### Work item
Look through the lines below and copy each one that includes "enable".

### Material provided
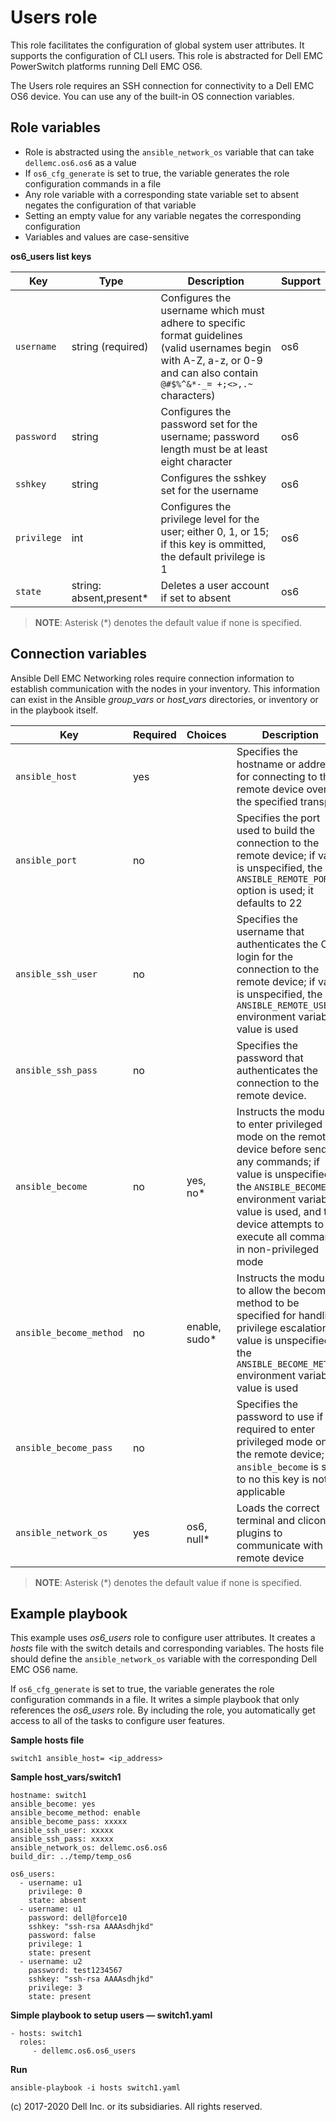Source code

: Users role
==========

This role facilitates the configuration of global system user attributes. It supports the configuration of CLI users. This role is abstracted for Dell EMC PowerSwitch platforms running Dell EMC OS6.

The Users role requires an SSH connection for connectivity to a Dell EMC OS6 device. You can use any of the built-in OS connection variables.


Role variables
--------------

- Role is abstracted using the `ansible_network_os` variable that can take `dellemc.os6.os6` as a value
- If `os6_cfg_generate` is set to true, the variable generates the role configuration commands in a file
- Any role variable with a corresponding state variable set to absent negates the configuration of that variable
- Setting an empty value for any variable negates the corresponding configuration
- Variables and values are case-sensitive

**os6_users list keys**

| Key        | Type                      | Description                                             | Support               |
|------------|---------------------------|---------------------------------------------------------|-----------------------|
| ``username`` | string (required)         | Configures the username which must adhere to specific format guidelines (valid usernames begin with A-Z, a-z, or 0-9 and can also contain `@#$%^&*-_= +;<>,.~` characters) | os6 |
| ``password`` | string                    | Configures the password set for the username; password length must be at least eight character | os6 |
| ``sshkey`` | string                    | Configures the sshkey set for the username | os6 |
| ``privilege`` | int                | Configures the privilege level for the user; either 0, 1, or 15; if this key is ommitted, the default privilege is 1 | os6 |
| ``state`` | string: absent,present\*     | Deletes a user account if set to absent  | os6 |

> **NOTE**: Asterisk (\*) denotes the default value if none is specified. 

Connection variables
--------------------

Ansible Dell EMC Networking roles require connection information to establish communication with the nodes in your inventory. This information can exist in the Ansible *group_vars* or *host_vars* directories, or inventory or in the playbook itself.

| Key         | Required | Choices    | Description                                         |
|-------------|----------|------------|-----------------------------------------------------|
| ``ansible_host`` | yes      |            | Specifies the hostname or address for connecting to the remote device over the specified transport |
| ``ansible_port`` | no       |            | Specifies the port used to build the connection to the remote device; if value is unspecified, the `ANSIBLE_REMOTE_PORT` option is used; it defaults to 22 |
| ``ansible_ssh_user`` | no       |            | Specifies the username that authenticates the CLI login for the connection to the remote device; if value is unspecified, the `ANSIBLE_REMOTE_USER` environment variable value is used  |
| ``ansible_ssh_pass`` | no       |            | Specifies the password that authenticates the connection to the remote device.  |
| ``ansible_become`` | no       | yes, no\*   | Instructs the module to enter privileged mode on the remote device before sending any commands; if value is unspecified, the `ANSIBLE_BECOME` environment variable value is used, and the device attempts to execute all commands in non-privileged mode |
| ``ansible_become_method`` | no       | enable, sudo\*   | Instructs the module to allow the become method to be specified for handling privilege escalation; if value is unspecified, the `ANSIBLE_BECOME_METHOD` environment variable value is used |
| ``ansible_become_pass`` | no       |            | Specifies the password to use if required to enter privileged mode on the remote device; if ``ansible_become`` is set to no this key is not applicable |
| ``ansible_network_os`` | yes      | os6, null\*  | Loads the correct terminal and cliconf plugins to communicate with the remote device |

> **NOTE**: Asterisk (\*) denotes the default value if none is specified.

Example playbook
----------------

This example uses *os6_users* role to configure user attributes. It creates a *hosts* file with the switch details and corresponding variables. The hosts file should define the `ansible_network_os` variable with the corresponding Dell EMC OS6 name.

If `os6_cfg_generate` is set to true, the variable generates the role configuration commands in a file. It writes a simple playbook that only references the *os6_users* role. By including the role, you automatically get access to all of the tasks to configure user features. 

**Sample hosts file**
 
    switch1 ansible_host= <ip_address> 

**Sample host_vars/switch1**

    hostname: switch1
    ansible_become: yes
    ansible_become_method: enable
    ansible_become_pass: xxxxx
    ansible_ssh_user: xxxxx
    ansible_ssh_pass: xxxxx
    ansible_network_os: dellemc.os6.os6
    build_dir: ../temp/temp_os6
	  
    os6_users:
      - username: u1
        privilege: 0
        state: absent
      - username: u1
        password: dell@force10
        sshkey: "ssh-rsa AAAAsdhjkd"
        password: false
        privilege: 1
        state: present
      - username: u2
        password: test1234567
        sshkey: "ssh-rsa AAAAsdhjkd"
        privilege: 3
        state: present

**Simple playbook to setup users — switch1.yaml**

    - hosts: switch1
      roles:
         - dellemc.os6.os6_users

**Run**

    ansible-playbook -i hosts switch1.yaml

(c) 2017-2020 Dell Inc. or its subsidiaries. All rights reserved.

### Result of the exercise
| ``ansible_become_method`` | no       | enable, sudo\*   | Instructs the module to allow the become method to be specified for handling privilege escalation; if value is unspecified, the `ANSIBLE_BECOME_METHOD` environment variable value is used |
    ansible_become_method: enable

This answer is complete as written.